Le dossier Seck

Le pouvoir semble avoir du mal à étayer les accusations portées contre l’ex-Premier ministre. Ce qui constitue son meilleur argument de défense et tient le pays en haleine. Enquête.

Publié le 1 août 2005 Lecture : 6 minutes.

C’est le dossier d’instruction le plus sensible, le plus brûlant et le plus protégé du Sénégal. La vingtaine de feuillets dactylographiés, rangés dans une chemise de couleur rose jalousement gardée dans le cabinet de la doyenne des juges d’instruction, Seynabou Ndiaye Diakhaté, réunit les premiers éléments sur la base desquels l’ex-Premier ministre Idrissa Seck devra être jugé. La consultation de ce dossier est strictement circonscrite aux protagonistes de l’affaire. Qui ne peuvent le parcourir que sur place. Il existe en effet en un exemplaire unique. Même les avocats de la défense n’en ont pas reçu copie.
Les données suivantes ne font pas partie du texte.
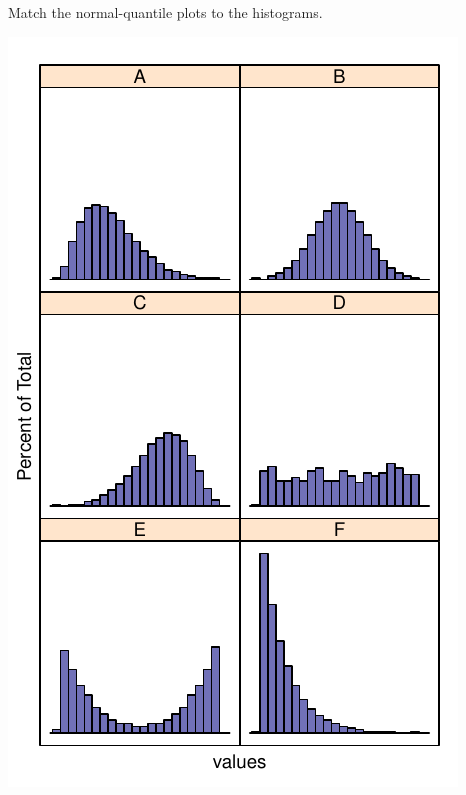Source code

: \documentclass[twoside]{book}\usepackage[]{graphicx}\usepackage[]{xcolor}
\makeatletter
\def\maxwidth{ %
  \ifdim\Gin@nat@width>\linewidth
    \linewidth
  \else
    \Gin@nat@width
  \fi
}
\newenvironment{knitrout}{}{} %
\makeatother
\begin{document}
\begin{problem}
	Match the normal-quantile plots to the histograms.


\begin{knitrout}
\color{fgcolor}

{\centering \includegraphics[width=\maxwidth]{figures/fig-compareplots1-1} 
}
\end{knitrout}
\end{problem}
\end{document}

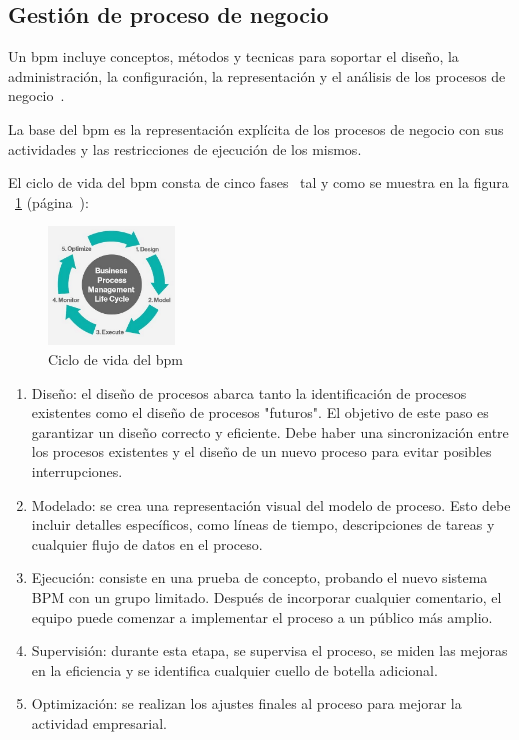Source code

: \subsection{Gestión de proceso de negocio}

Un \acrfull{bpm} incluye conceptos, métodos y tecnicas para soportar el diseño, la administración, la configuración, la representación y el análisis de los procesos de negocio~\cite{Weske}.

La base del \acrshort{bpm} es la representación explícita de los procesos de negocio con sus actividades y las restricciones de ejecución de los mismos.


El ciclo de vida del \acrshort{bpm} consta de cinco fases~\cite{bpmLifecycle} tal y como se muestra en la figura ~\ref{fig:lifecycle-bpm} (página~\pageref{fig:lifecycle-bpm}):


\begin{figure}[hp!]
  \centering
  \includegraphics[width=0.30\textwidth]{imaxes/bpm-lifecycle.png}
  \caption{Ciclo de vida del \acrshort{bpm}}
  \label{fig:lifecycle-bpm}
\end{figure}

\begin{enumerate}
\item Diseño: el diseño de procesos abarca tanto la identificación de procesos existentes como el diseño de procesos "futuros". El objetivo de este paso es garantizar un diseño correcto y eficiente. Debe haber una sincronización entre los procesos existentes y el diseño de un nuevo proceso para evitar posibles interrupciones.
\item Modelado: se crea una representación visual del modelo de proceso. Esto debe incluir detalles específicos, como líneas de tiempo, descripciones de tareas y cualquier flujo de datos en el proceso. 
\item Ejecución: consiste en una prueba de concepto, probando el nuevo sistema BPM con un grupo limitado. Después de incorporar cualquier comentario, el equipo puede comenzar a implementar el proceso a un público más amplio.
\item Supervisión:  durante esta etapa, se supervisa el proceso, se miden las mejoras en la eficiencia y se identifica cualquier cuello de botella adicional.
\item Optimización: se realizan los ajustes finales al proceso para mejorar la actividad empresarial.

\end{enumerate}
Depuis le 25 juillet, où ils ont commencé à y avoir accès, ils se contentent de le lire et de prendre note, sous l’oeil vigilant de gendarmes.
À en croire une source proche de l’enquête, le dossier comprend des procès-verbaux d’audition de Seck, de l’homme d’affaires libano-sénégalais Hassan Farez, ainsi que de sa femme et de sa secrétaire, mais aussi du journaliste et écrivain Elhadji Ndary Guéye, tous cinq détenus depuis le 23 juillet à la prison de Reubeuss, à Dakar. Il contient également le mandat de dépôt (en vertu duquel les prévenus ont été privés de liberté), et les résumés des perquisitions effectuées le 16 juillet dans les propriétés de l’ex-Premier ministre et de certains de ses proches.
On trouve enfin dans le dossier le réquisitoire introductif du procureur auprès du tribunal hors classe de Dakar, Lansana Diabé, un document d’une page et demie qui inculpe Seck d’atteinte à la sûreté de l’État et à la défense nationale sur la base des articles 61, 72 et 80 du Code pénal et requiert son placement sous mandat de dépôt. Signe de la précipitation dans la préparation de la poursuite engagée contre l’ex-Premier ministre, ce document a été tardivement versé dans le dossier. Alors que les avocats de la défense demandaient à le consulter en même temps que les autres pièces, le 25 juillet, on leur a répondu qu’il était encore… à la frappe.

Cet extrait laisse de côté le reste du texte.